Time series prediction (forecasting) has experienced dramatic improvements in predictive accuracy as a result of the data science machine learning and deep learning evolution. As these ML/DL tools have evolved, businesses and financial institutions are now able to forecast better by applying these new technologies to solve old problems. In this article, we showcase the use of a special type of Deep Learning model called an LSTM (Long Short-Term Memory), which is useful for problems involving sequences with autocorrelation. We analyze a famous historical data set called “sunspots” (a sunspot is a solar phenomenon wherein a dark spot forms on the surface of the sun). We’ll show you how you can use an LSTM model to predict sunspots ten years into the future with an LSTM model.
TUTORIAL OVERVIEW
This code tutorial goes along with a presentation on Time Series Deep Learning given to SP Globalon Thursday, April 19, 2018. The slide deck that complements this article is available for download.
This is an advanced tutorial implementing deep learning for time series and several other complex machine learning topics such as backtesting cross validation. For those seeking an introduction to Keras in R, please check out Customer Analytics: Using Deep Learning With Keras To Predict Customer Churn.

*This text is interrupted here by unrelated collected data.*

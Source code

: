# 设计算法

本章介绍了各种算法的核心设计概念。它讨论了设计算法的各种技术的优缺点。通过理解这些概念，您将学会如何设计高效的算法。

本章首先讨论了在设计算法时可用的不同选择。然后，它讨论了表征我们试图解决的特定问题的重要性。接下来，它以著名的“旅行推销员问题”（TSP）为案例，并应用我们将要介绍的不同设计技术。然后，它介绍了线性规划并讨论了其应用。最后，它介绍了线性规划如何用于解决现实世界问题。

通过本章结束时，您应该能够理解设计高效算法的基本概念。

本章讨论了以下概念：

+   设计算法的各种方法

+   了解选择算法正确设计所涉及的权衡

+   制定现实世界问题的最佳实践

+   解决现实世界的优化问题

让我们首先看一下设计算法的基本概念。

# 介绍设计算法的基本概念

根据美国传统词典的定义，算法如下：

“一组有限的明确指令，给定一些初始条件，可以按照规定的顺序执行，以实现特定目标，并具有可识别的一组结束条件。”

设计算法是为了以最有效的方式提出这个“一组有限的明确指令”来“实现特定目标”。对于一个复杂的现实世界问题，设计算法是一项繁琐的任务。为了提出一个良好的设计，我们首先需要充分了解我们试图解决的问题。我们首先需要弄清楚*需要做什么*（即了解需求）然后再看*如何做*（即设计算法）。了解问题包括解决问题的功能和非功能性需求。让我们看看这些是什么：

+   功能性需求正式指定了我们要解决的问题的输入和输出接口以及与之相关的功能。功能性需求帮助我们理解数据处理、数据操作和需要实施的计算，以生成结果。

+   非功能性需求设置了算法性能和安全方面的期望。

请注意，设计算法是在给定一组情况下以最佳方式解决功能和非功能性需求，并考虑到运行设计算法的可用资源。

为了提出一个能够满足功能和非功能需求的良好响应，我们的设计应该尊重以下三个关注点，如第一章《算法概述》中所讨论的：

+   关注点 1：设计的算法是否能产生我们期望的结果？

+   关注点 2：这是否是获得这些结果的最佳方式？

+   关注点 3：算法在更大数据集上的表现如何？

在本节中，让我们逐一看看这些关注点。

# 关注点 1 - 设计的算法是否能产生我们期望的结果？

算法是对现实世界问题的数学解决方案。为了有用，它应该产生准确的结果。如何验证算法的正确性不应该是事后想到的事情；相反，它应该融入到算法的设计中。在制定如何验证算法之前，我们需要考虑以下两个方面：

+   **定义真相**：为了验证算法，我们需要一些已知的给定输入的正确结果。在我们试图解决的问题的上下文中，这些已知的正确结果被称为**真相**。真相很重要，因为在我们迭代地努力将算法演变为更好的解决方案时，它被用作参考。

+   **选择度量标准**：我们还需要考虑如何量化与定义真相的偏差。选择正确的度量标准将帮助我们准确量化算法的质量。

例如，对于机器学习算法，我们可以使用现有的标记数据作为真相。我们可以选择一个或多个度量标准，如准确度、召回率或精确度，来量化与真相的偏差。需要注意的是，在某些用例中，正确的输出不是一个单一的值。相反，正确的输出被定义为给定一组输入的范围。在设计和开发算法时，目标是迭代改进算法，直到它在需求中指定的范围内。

In this tutorial, you will learn how to:
- Develop a Stateful LSTM Model with the
keras
package, which connects to the R TensorFlow backend. - Apply a Keras Stateful LSTM Model to a famous time series, Sunspots.

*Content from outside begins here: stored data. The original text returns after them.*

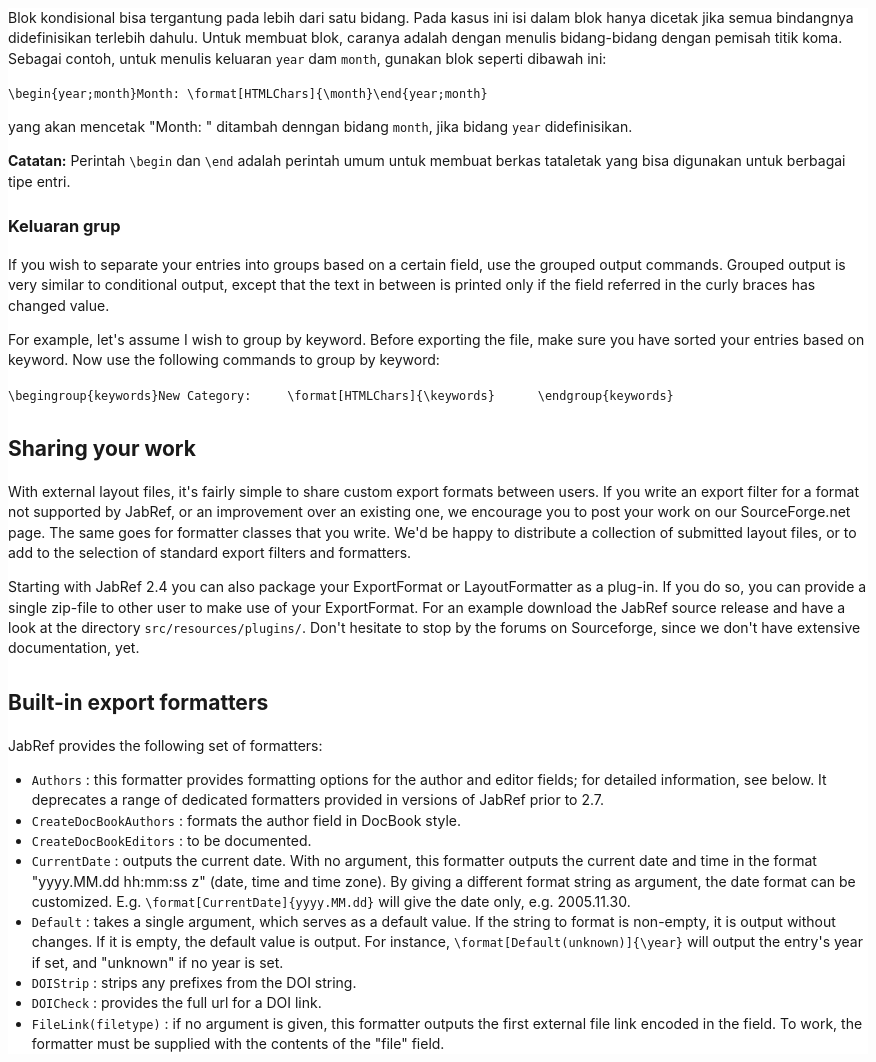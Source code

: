 Blok kondisional bisa tergantung pada lebih dari satu bidang. Pada kasus ini isi dalam blok hanya dicetak jika semua bindangnya didefinisikan terlebih dahulu. Untuk membuat blok, caranya adalah dengan menulis bidang-bidang dengan pemisah titik koma. Sebagai contoh, untuk menulis keluaran `year` dam `month`, gunakan blok seperti dibawah ini:

`\begin{year;month}Month: \format[HTMLChars]{\month}\end{year;month}`

yang akan mencetak "Month: " ditambah denngan bidang `month`, jika bidang `year` didefinisikan.

**Catatan:** Perintah `\begin` dan `\end` adalah perintah umum untuk membuat berkas tataletak yang bisa digunakan untuk berbagai tipe entri.

### Keluaran grup

If you wish to separate your entries into groups based on a certain field, use the grouped output commands. Grouped output is very similar to conditional output, except that the text in between is printed only if the field referred in the curly braces has changed value.

For example, let's assume I wish to group by keyword. Before exporting the file, make sure you have sorted your entries based on keyword. Now use the following commands to group by keyword:

`\begingroup{keywords}New Category:     \format[HTMLChars]{\keywords}      \endgroup{keywords}`

Sharing your work
-----------------

With external layout files, it's fairly simple to share custom export formats between users. If you write an export filter for a format not supported by JabRef, or an improvement over an existing one, we encourage you to post your work on our SourceForge.net page. The same goes for formatter classes that you write. We'd be happy to distribute a collection of submitted layout files, or to add to the selection of standard export filters and formatters.

Starting with JabRef 2.4 you can also package your ExportFormat or LayoutFormatter as a plug-in. If you do so, you can provide a single zip-file to other user to make use of your ExportFormat. For an example download the JabRef source release and have a look at the directory `src/resources/plugins/`. Don't hesitate to stop by the forums on Sourceforge, since we don't have extensive documentation, yet.

Built-in export formatters
--------------------------

JabRef provides the following set of formatters:

-   `Authors` : this formatter provides formatting options for the author and editor fields; for detailed information, see below. It deprecates a range of dedicated formatters provided in versions of JabRef prior to 2.7.
-   `CreateDocBookAuthors` : formats the author field in DocBook style.
-   `CreateDocBookEditors` : to be documented.
-   `CurrentDate` : outputs the current date. With no argument, this formatter outputs the current date and time in the format "yyyy.MM.dd hh:mm:ss z" (date, time and time zone). By giving a different format string as argument, the date format can be customized. E.g. `\format[CurrentDate]{yyyy.MM.dd}` will give the date only, e.g. 2005.11.30.
-   `Default` : takes a single argument, which serves as a default value. If the string to format is non-empty, it is output without changes. If it is empty, the default value is output. For instance, `\format[Default(unknown)]{\year}` will output the entry's year if set, and "unknown" if no year is set.
-   `DOIStrip` : strips any prefixes from the DOI string.
-   `DOICheck` : provides the full url for a DOI link.
-   `FileLink(filetype)` : if no argument is given, this formatter outputs the first external file link encoded in the field. To work, the formatter must be supplied with the contents of the "file" field.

- Perform Time Series Cross Validation using Backtesting with the
rsample
package rolling forecast origin resampling. -
Visualize Backtest Sampling Plans and Prediction Results with
ggplot2
andcowplot
. - Evaluate whether or not a time series may be a good candidate for an LSTM model by reviewing the Autocorrelation Function (ACF) plot.

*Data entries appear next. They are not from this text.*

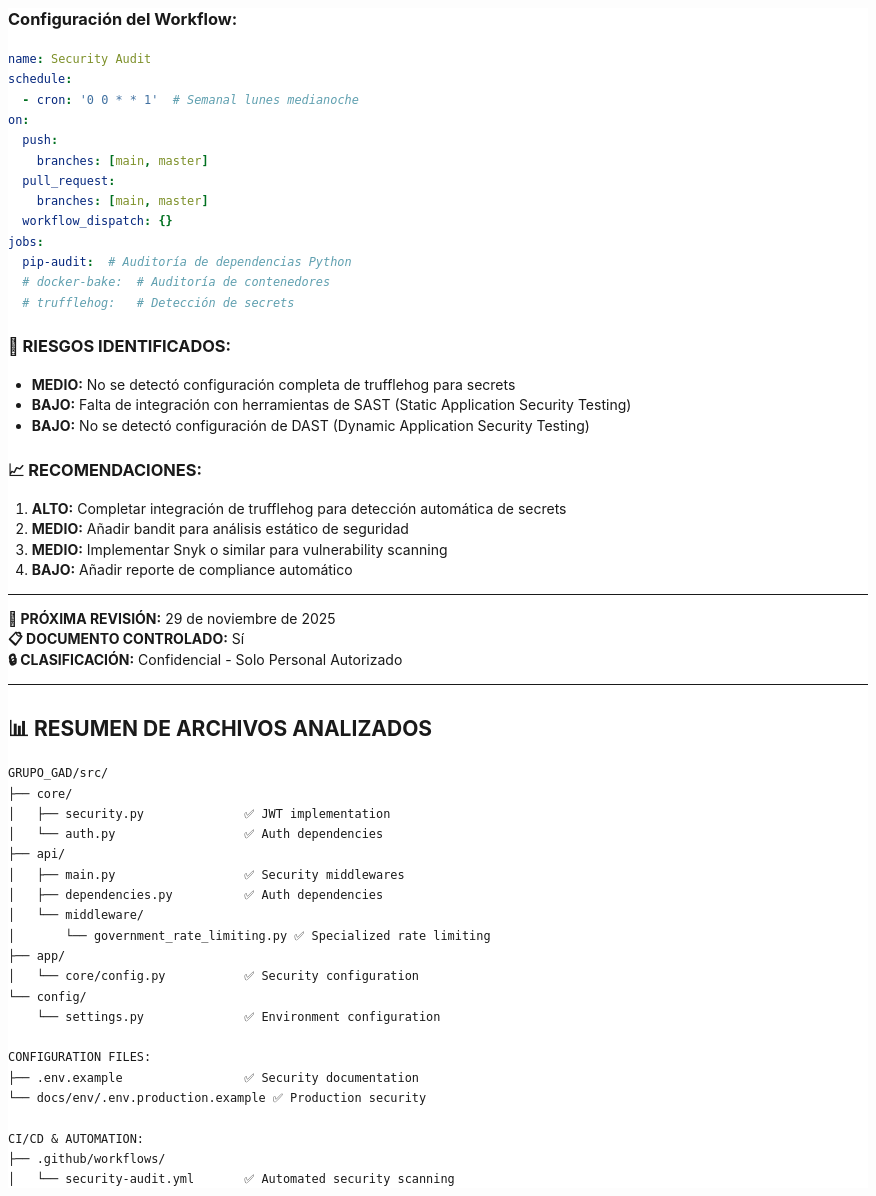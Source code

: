 ### **Configuración del Workflow:**
```yaml
name: Security Audit
schedule:
  - cron: '0 0 * * 1'  # Semanal lunes medianoche
on:
  push:
    branches: [main, master]
  pull_request:
    branches: [main, master]
  workflow_dispatch: {}
jobs:
  pip-audit:  # Auditoría de dependencias Python
  # docker-bake:  # Auditoría de contenedores
  # trufflehog:   # Detección de secrets
```

### **🚨 RIESGOS IDENTIFICADOS:**
- **MEDIO:** No se detectó configuración completa de trufflehog para secrets
- **BAJO:** Falta de integración con herramientas de SAST (Static Application Security Testing)
- **BAJO:** No se detectó configuración de DAST (Dynamic Application Security Testing)

### **📈 RECOMENDACIONES:**
1. **ALTO:** Completar integración de trufflehog para detección automática de secrets
2. **MEDIO:** Añadir bandit para análisis estático de seguridad
3. **MEDIO:** Implementar Snyk o similar para vulnerability scanning
4. **BAJO:** Añadir reporte de compliance automático

---

**📅 PRÓXIMA REVISIÓN:** 29 de noviembre de 2025  
**📋 DOCUMENTO CONTROLADO:** Sí  
**🔒 CLASIFICACIÓN:** Confidencial - Solo Personal Autorizado

---

## 📊 **RESUMEN DE ARCHIVOS ANALIZADOS**

```
GRUPO_GAD/src/
├── core/
│   ├── security.py              ✅ JWT implementation
│   └── auth.py                  ✅ Auth dependencies
├── api/
│   ├── main.py                  ✅ Security middlewares
│   ├── dependencies.py          ✅ Auth dependencies
│   └── middleware/
│       └── government_rate_limiting.py ✅ Specialized rate limiting
├── app/
│   └── core/config.py           ✅ Security configuration
└── config/
    └── settings.py              ✅ Environment configuration

CONFIGURATION FILES:
├── .env.example                 ✅ Security documentation
└── docs/env/.env.production.example ✅ Production security

CI/CD & AUTOMATION:
├── .github/workflows/
│   └── security-audit.yml       ✅ Automated security scanning
```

The end result is a high performance deep learning algorithm that does an excellent job at predicting ten years of sunspots! Here’s the plot of the Backtested Keras Stateful LSTM Model.
APPLICATIONS IN BUSINESS
Time series prediction (forecasting) has a dramatic effect on the top and bottom line. In business, we could be interested in predicting which day of the month, quarter, or year that large expenditures are going to occur or we could be interested in understanding how the consumer price index (CPI) will change over the course of the next six months. These are common questions that impact organizations both on a microeconomic and macroeconomic level. While the data set used in this tutorial is not a “business” data set, it shows the power of the tool-problem fit, meaning that using the right tool for the job can offer tremendous improvements in accuracy. The net result is increased prediction accuracy ultimately leads to quantifiable improvements to the top and bottom line.
LONG SHORT-TERM MEMORY (LSTM) MODELS
A Long Short-Term Memory (LSTM) model is a powerful type of recurrent neural network (RNN). The blog article, “Understanding LSTM Networks”, does an excellent job at explaining the underlying complexity in an easy to understand way. Here’s an image depicting the LSTM internal cell architecture that enables it to persist for long term states (in addition to short term), which traditional RNN’s have difficulty with:
Source: Understanding LSTM Networks
LSTMs are quite useful in time series prediction tasks involving autocorrelation, the presence of correlation between the time series and lagged versions of itself, because of their ability to maintain state and recognize patterns over the length of the time series. The recurrent architecture enables the states to persist, or communicate between updates of the weights as each epoch progresses. Further, the LSTM cell architecture enhances the RNN by enabling long term persistence in addition to short term, which is fascinating!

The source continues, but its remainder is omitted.